EXERCISE:
Each entry below is to be transcribed exactly; pictures are not copied.

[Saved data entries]
/---

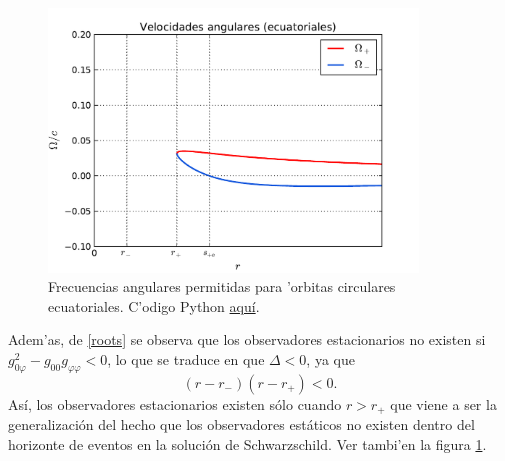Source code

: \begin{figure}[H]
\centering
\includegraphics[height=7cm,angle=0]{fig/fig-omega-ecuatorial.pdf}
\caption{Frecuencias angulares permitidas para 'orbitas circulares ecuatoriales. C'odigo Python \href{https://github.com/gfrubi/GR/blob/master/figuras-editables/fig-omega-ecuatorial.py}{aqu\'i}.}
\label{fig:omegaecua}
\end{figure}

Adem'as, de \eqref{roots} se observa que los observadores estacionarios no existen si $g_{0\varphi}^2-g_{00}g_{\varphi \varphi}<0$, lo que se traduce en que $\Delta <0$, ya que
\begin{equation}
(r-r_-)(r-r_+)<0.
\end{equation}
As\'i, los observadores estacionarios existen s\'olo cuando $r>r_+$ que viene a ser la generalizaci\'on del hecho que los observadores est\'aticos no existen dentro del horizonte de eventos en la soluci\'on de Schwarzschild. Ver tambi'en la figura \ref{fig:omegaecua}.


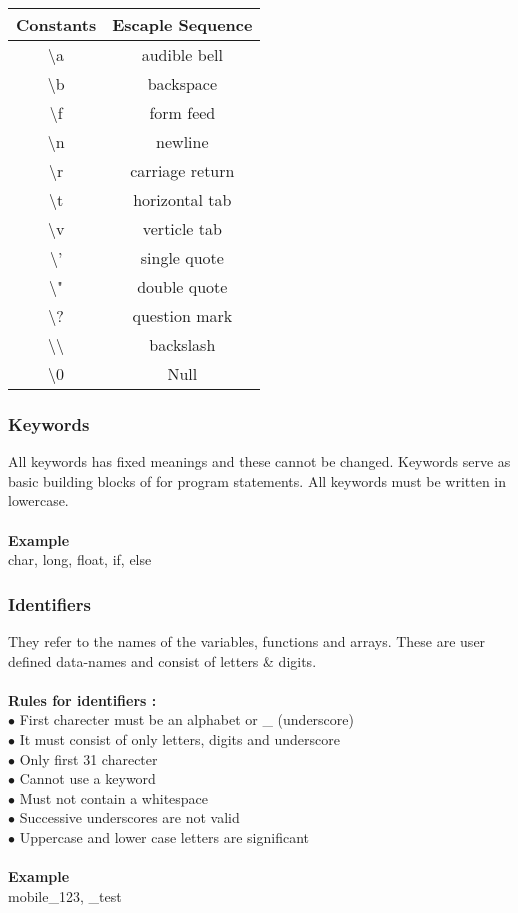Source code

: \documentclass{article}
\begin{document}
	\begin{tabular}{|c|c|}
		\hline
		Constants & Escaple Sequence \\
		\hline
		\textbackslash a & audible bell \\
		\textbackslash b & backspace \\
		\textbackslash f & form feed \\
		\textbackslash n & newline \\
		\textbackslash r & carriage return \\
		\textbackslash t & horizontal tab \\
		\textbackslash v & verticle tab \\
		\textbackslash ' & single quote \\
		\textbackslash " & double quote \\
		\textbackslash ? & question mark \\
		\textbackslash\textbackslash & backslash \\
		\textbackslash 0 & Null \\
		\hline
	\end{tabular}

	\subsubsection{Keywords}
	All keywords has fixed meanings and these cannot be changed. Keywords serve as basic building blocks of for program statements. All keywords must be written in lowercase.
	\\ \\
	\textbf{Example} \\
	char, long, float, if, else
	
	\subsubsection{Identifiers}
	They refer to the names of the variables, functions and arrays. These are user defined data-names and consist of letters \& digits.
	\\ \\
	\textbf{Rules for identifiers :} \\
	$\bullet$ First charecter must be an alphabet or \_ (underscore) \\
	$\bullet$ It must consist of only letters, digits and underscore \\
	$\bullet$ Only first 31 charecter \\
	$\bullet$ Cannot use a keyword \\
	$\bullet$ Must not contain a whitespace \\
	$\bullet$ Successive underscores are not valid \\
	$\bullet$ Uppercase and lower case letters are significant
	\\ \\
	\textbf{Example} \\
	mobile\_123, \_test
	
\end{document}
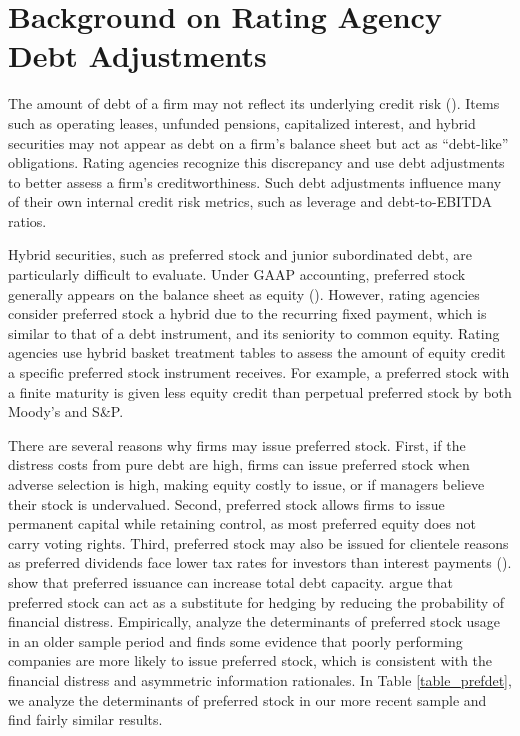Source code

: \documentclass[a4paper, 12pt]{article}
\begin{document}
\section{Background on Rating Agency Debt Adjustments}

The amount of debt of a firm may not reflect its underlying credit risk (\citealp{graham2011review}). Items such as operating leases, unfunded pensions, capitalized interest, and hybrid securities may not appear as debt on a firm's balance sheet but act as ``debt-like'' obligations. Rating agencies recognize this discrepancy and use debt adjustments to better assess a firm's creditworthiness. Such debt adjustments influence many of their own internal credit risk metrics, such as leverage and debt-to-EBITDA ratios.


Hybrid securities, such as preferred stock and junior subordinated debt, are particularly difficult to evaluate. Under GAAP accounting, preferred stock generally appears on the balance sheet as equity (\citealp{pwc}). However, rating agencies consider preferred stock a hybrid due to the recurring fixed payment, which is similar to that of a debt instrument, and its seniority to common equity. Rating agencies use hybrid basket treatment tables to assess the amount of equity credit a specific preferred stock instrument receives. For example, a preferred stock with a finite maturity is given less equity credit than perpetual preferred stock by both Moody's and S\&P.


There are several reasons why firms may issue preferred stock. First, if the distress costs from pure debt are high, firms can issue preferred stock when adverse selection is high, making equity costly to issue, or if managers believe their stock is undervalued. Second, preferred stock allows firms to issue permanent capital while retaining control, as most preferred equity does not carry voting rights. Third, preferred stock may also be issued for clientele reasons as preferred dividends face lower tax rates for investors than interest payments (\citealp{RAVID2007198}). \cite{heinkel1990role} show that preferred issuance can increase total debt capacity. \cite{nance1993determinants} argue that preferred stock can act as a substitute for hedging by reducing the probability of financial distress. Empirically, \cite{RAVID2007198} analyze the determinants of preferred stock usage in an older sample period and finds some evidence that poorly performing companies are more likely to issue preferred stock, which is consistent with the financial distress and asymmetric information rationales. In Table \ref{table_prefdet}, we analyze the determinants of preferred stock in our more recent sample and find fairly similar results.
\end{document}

\---

OUTPUT:
Source code

: \begin{figure}[H]
\centering
\includegraphics[height=7cm,angle=0]{fig/fig-omega-ecuatorial.pdf}
\caption{Frecuencias angulares permitidas para 'orbitas circulares ecuatoriales. C'odigo Python \href{https://github.com/gfrubi/GR/blob/master/figuras-editables/fig-omega-ecuatorial.py}{aqu\'i}.}
\label{fig:omegaecua}
\end{figure}

Adem'as, de \eqref{roots} se observa que los observadores estacionarios no existen si $g_{0\varphi}^2-g_{00}g_{\varphi \varphi}<0$, lo que se traduce en que $\Delta <0$, ya que
\begin{equation}
(r-r_-)(r-r_+)<0.
\end{equation}
As\'i, los observadores estacionarios existen s\'olo cuando $r>r_+$ que viene a ser la generalizaci\'on del hecho que los observadores est\'aticos no existen dentro del horizonte de eventos en la soluci\'on de Schwarzschild. Ver tambi'en la figura \ref{fig:omegaecua}.


Source code

: \documentclass{article}
\begin{document}
	\begin{tabular}{|c|c|}
		\hline
		Constants & Escaple Sequence \\
		\hline
		\textbackslash a & audible bell \\
		\textbackslash b & backspace \\
		\textbackslash f & form feed \\
		\textbackslash n & newline \\
		\textbackslash r & carriage return \\
		\textbackslash t & horizontal tab \\
		\textbackslash v & verticle tab \\
		\textbackslash ' & single quote \\
		\textbackslash " & double quote \\
		\textbackslash ? & question mark \\
		\textbackslash\textbackslash & backslash \\
		\textbackslash 0 & Null \\
		\hline
	\end{tabular}

	\subsubsection{Keywords}
	All keywords has fixed meanings and these cannot be changed. Keywords serve as basic building blocks of for program statements. All keywords must be written in lowercase.
	\\ \\
	\textbf{Example} \\
	char, long, float, if, else
	
	\subsubsection{Identifiers}
	They refer to the names of the variables, functions and arrays. These are user defined data-names and consist of letters \& digits.
	\\ \\
	\textbf{Rules for identifiers :} \\
	$\bullet$ First charecter must be an alphabet or \_ (underscore) \\
	$\bullet$ It must consist of only letters, digits and underscore \\
	$\bullet$ Only first 31 charecter \\
	$\bullet$ Cannot use a keyword \\
	$\bullet$ Must not contain a whitespace \\
	$\bullet$ Successive underscores are not valid \\
	$\bullet$ Uppercase and lower case letters are significant
	\\ \\
	\textbf{Example} \\
	mobile\_123, \_test
	
\end{document}
Source code

: \documentclass[a4paper, 12pt]{article}
\begin{document}
\section{Background on Rating Agency Debt Adjustments}

The amount of debt of a firm may not reflect its underlying credit risk (\citealp{graham2011review}). Items such as operating leases, unfunded pensions, capitalized interest, and hybrid securities may not appear as debt on a firm's balance sheet but act as ``debt-like'' obligations. Rating agencies recognize this discrepancy and use debt adjustments to better assess a firm's creditworthiness. Such debt adjustments influence many of their own internal credit risk metrics, such as leverage and debt-to-EBITDA ratios.


Hybrid securities, such as preferred stock and junior subordinated debt, are particularly difficult to evaluate. Under GAAP accounting, preferred stock generally appears on the balance sheet as equity (\citealp{pwc}). However, rating agencies consider preferred stock a hybrid due to the recurring fixed payment, which is similar to that of a debt instrument, and its seniority to common equity. Rating agencies use hybrid basket treatment tables to assess the amount of equity credit a specific preferred stock instrument receives. For example, a preferred stock with a finite maturity is given less equity credit than perpetual preferred stock by both Moody's and S\&P.


There are several reasons why firms may issue preferred stock. First, if the distress costs from pure debt are high, firms can issue preferred stock when adverse selection is high, making equity costly to issue, or if managers believe their stock is undervalued. Second, preferred stock allows firms to issue permanent capital while retaining control, as most preferred equity does not carry voting rights. Third, preferred stock may also be issued for clientele reasons as preferred dividends face lower tax rates for investors than interest payments (\citealp{RAVID2007198}). \cite{heinkel1990role} show that preferred issuance can increase total debt capacity. \cite{nance1993determinants} argue that preferred stock can act as a substitute for hedging by reducing the probability of financial distress. Empirically, \cite{RAVID2007198} analyze the determinants of preferred stock usage in an older sample period and finds some evidence that poorly performing companies are more likely to issue preferred stock, which is consistent with the financial distress and asymmetric information rationales. In Table \ref{table_prefdet}, we analyze the determinants of preferred stock in our more recent sample and find fairly similar results.
\end{document}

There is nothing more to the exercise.